Did You Ever Wonder ………
In September, this very group of people got together for the 14th annual cross Border meeting of the Northwest Chapter of the Turnaround Management Association.
The members, who are professionals from Oregon, Washington and Western Canada, meet yearly to assess the state of economics, laws and practices affecting troubled companies and loans.
Some of the topics discussed included:
- “Emerging Trends in Workouts”
- “Fraud: The More Things Change…..”
- “Bankruptcy or Receivership”
- “Developments in Cross Border Insolvency” and
- “OMG: My Collateral is Alive”. (Yes, this last one is about farm animals)
Because these sessions are not ones to which the media is invited, the discussions and sessions of the gathering aren’t covered, but much of what went on there would be of interest to many businesses. And a comment from a banker to the attorneys and restructuring professionals made that broader business interest pretty clear:
“There is going to be a lot of work for you in the next year or two”.
And so why should the statement by the banker about a lot of work ahead be of interest to you? Because, despite the recovering economy, despite the fact that the banks have more money to loan than before the recession, despite the fact that commercial lending is more competitive than ever, some of these workout bankers expect the loans their organizations are making now will end up as troubled loans in “special assets”. Why, and will you be one of them?
Too much money chasing too few borrowers …
As these bankers see it, there is too much money chasing too few borrowers. This is leading to the strange situation of both low interest rates and a lot of competition to provide loans. When it’s an unbalanced market, either buyers or sellers, this leads to strange behavior on the unbalanced competitive side of any business.
We have seen this recently in the housing market. Because it’s a “seller’s market”, we see buyers, on the competitive side, bidding above asking price or even appraisal. We see all cash offers even though interest rates are extremely low. And we see inspections and other covenants being waived. All to gain a competitive edge on the buy side.
In business loans, we are seeing the same phenomenon on the sell side.
One commercial banker from a larger bank made the observation that he was making loans at zero profit. Why? To get customers that hopefully he can provide other services. Another workout banker commented that he was seeing loans made by his bank with greatly reduced covenants or even no covenants. And yet another observed that the asset based lenders, who typically have a higher cost of funds, are as competitive as the larger banks.
If you’re a borrower, you undoubtedly see all of this as good news.
Cheap money, basic or no covenants, lots of competition for your business. All good stuff! Maybe, but it’s what led to the original comment from our friendly workout banker. Because he knows that we live in a cyclical world. And he’s seen this cycle before and sometimes things cycle very quickly.
What will happen to interest rates if the United States fails to raise the debt ceiling in a timely manner? What will happen to your ability to pay on your loan if the interest rate doubles or worse? Or, because your loan package was so competitive that the bank doesn’t want to renew it. And what should you do about these possibilities?

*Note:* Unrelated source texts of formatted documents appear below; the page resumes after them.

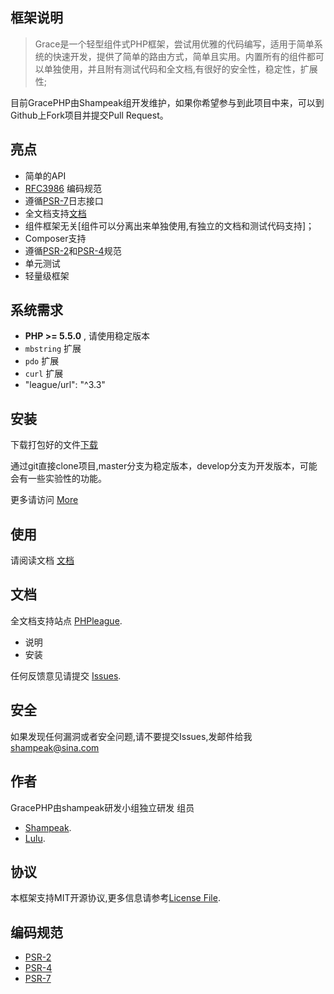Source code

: ## 框架说明
>Grace是一个轻型组件式PHP框架，尝试用优雅的代码编写，适用于简单系统的快速开发，提供了简单的路由方式，简单且实用。内置所有的组件都可以单独使用，并且附有测试代码和全文档,有很好的安全性，稳定性，扩展性;

目前GracePHP由Shampeak组开发维护，如果你希望参与到此项目中来，可以到Github上Fork项目并提交Pull Request。



## 亮点

- 简单的API
- [RFC3986](http://tools.ietf.org/html/rfc3986) 编码规范
- 遵循[PSR-7](http://www.php-fig.org/psr/psr-7/)日志接口
- 全文档支持[文档](https://github.com/shampeak/GracePHP/tree/master/docs)
- 组件框架无关[组件可以分离出来单独使用,有独立的文档和测试代码支持]；
- Composer支持
- 遵循[PSR-2](http://www.php-fig.org/psr/psr-2/)和[PSR-4](http://www.php-fig.org/psr/psr-4/)规范
- 单元测试
- 轻量级框架 

## 系统需求

- **PHP >= 5.5.0** , 请使用稳定版本
- `mbstring` 扩展
- `pdo` 扩展
- `curl` 扩展
- "league/url": "^3.3"

## 安装

下载打包好的文件[下载](https://github.com/shampeak/GracePHP/archive/master.zip)

通过git直接clone项目,master分支为稳定版本，develop分支为开发版本，可能会有一些实验性的功能。

更多请访问 [More](INSTALL.md)

## 使用

请阅读文档 [文档](https://github.com/shampeak/GracePHP/tree/master/docs)

## 文档

全文档支持站点  [PHPleague](http://doc.phpleague.cn).


- 说明
- 安装



任何反馈意见请提交 [Issues](https://github.com/shampeak/GracePHP/issues).



## 安全
如果发现任何漏洞或者安全问题,请不要提交Issues,发邮件给我 shampeak@sina.com

## 作者

GracePHP由shampeak研发小组独立研发
组员
- [Shampeak](https://github.com/shampeak/).
- [Lulu](https://github.com/siluzhou).


## 协议

本框架支持MIT开源协议,更多信息请参考[License File](https://github.com/shampeak/GracePHP/blob/master/LICENSE.md).

## 编码规范

- [PSR-2](http://www.php-fig.org/psr/psr-2/)
- [PSR-4](http://www.php-fig.org/psr/psr-4/)
- [PSR-7](http://www.php-fig.org/psr/psr-7/)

Take advantage of the phase of the cycle that you’re in …
Clearly you want to take advantage of the phase of the cycle that you’re in and make the best deal you can. But do the stress test for your company while you’re making the deal. Should the world cycle and you find yourselves in a “sellers’ market” you should know: How much of a loan can I afford if interest rates double? What happens if my revenue declines by X %? If the bank imposes stronger covenants at renewal, what can I comply with under what circumstances?
If you ask yourself the tough questions while licking your chops at the great deal you just got, you can make sure that your company is not part of the body of work that some of us are going to see in the near future.